Jodie Whittaker Doctor Who
Jodie Whittaker in a promo shot for her Doctor Who announcement video.BBC

Jodie Whittaker has given her first interview since being revealed as the next actor, and the first ever woman, to play the title role in the BBC's hit sci-fi series Doctor Who. She will take over the role from Peter Capaldi this Christmas.

Whittaker, best known for roles in ITV mystery Broadchurch and upcoming medical drama Trust Me, spoke to Shaun Keaveny on his BBC 6 Music breakfast show about being cast in the iconic role, describing it as "incredibly emotional".

"As a child all I wanted to do was be an actor and I wanted to do it because I wanted to play pretend, and [Doctor Who] is the ultimate," she said.

"I'm about to play an alien, a Time Lord, and as a girl? Who knew! That's incredible."

The BBC's decision to cast the first ever female Doctor was met with overwhelming positivity within the industry and from fans, but there were aso some vocal critics of the decision.

Whittaker hasn't seen much of it however. "I've missed a lot of the fun stuff, and probably the bad stuff because I'm not on any type of social media and never have been," she said. "So if I get sent something it's a mate screen-grabbing something and sending it to me.

"There's an amazing video of a young girl watching it and finding out... and seeing things like that are really exciting."

Whittaker refers to the video below.

Dr Who: Little girl has best reaction to new female doctor Twitter

Clearly excited by the prospect of playing the time lord, the 35-year-old said: "I feel like I'm immersing myself into a world that... just the love of it. Even now, I haven't even done it yet, I haven't done anything and just the fans are the most creative and enthusiastic people, and it's so exciting to be part of that.

"The freedoms and the fun and the scale of the storylines. I already know Chris [Chibnall - incoming showrunner] and how incredible he is. He comes from a fan point of view of the show and the direction he's going to take it in his amazing.

"That's the best thing about this part.

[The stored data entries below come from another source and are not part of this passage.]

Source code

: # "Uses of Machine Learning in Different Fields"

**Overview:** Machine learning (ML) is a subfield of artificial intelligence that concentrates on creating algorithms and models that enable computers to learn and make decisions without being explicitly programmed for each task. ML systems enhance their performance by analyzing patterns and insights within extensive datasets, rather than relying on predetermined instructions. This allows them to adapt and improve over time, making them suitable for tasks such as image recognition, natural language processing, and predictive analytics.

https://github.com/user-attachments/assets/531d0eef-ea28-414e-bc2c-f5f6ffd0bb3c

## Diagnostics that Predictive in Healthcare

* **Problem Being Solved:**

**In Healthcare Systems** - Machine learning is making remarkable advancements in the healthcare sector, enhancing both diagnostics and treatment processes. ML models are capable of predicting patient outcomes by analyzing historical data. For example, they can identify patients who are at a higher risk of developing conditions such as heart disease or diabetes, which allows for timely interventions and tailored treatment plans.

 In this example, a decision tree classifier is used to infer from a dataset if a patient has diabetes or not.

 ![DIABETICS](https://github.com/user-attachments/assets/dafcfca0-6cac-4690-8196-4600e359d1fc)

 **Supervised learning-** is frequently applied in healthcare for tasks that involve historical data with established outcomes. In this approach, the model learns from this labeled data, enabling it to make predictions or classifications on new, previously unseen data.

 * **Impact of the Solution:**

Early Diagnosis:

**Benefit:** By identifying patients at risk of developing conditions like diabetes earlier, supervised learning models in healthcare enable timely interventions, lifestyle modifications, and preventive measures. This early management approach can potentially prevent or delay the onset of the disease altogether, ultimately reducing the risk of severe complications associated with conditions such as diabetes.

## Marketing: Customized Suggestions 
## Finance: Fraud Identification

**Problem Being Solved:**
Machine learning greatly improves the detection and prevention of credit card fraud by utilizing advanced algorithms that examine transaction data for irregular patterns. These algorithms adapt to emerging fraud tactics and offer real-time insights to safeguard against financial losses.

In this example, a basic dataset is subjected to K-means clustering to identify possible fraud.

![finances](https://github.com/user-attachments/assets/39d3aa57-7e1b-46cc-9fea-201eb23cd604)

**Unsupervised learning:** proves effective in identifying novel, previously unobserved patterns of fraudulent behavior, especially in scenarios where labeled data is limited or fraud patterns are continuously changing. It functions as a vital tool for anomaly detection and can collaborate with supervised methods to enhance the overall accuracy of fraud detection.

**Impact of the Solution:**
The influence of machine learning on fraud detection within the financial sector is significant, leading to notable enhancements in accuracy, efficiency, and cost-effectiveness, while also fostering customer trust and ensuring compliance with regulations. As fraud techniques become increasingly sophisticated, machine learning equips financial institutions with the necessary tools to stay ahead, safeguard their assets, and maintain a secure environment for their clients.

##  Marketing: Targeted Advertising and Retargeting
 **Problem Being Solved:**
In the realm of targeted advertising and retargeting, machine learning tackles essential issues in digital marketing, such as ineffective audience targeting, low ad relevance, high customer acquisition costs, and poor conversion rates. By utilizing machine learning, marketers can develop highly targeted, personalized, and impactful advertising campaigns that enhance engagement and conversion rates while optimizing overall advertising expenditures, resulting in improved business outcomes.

That every script I read will be brand new and something I can genuinely say, 'I've never done this before'."

Whittaker's first major role came in Roger Michell's Venus, opposite Peter O'Toole and Vanessa Redgrave. She's gone on to enjoy roles in the remake of St Trinian's and its sequel, Black Mirror episode The Entire History of You and Broadchurch.

Tomorrow (8 August) she stars in new four-part BBC drama Trust Me, about a nurse who (ironically) impersonates a doctor. She will make her debut as the Doctor in Peter Capaldi's final episode, this year's Christmas special Twice Upon a Time.

The episode will also be the last for showrunner Steven Moffat, with Broadchruch creator Chris Chibnall takes over as the show's lead writer, with Whittaker his leading lady.

Twice Upon a Time will air on BBC One on Christmas Day.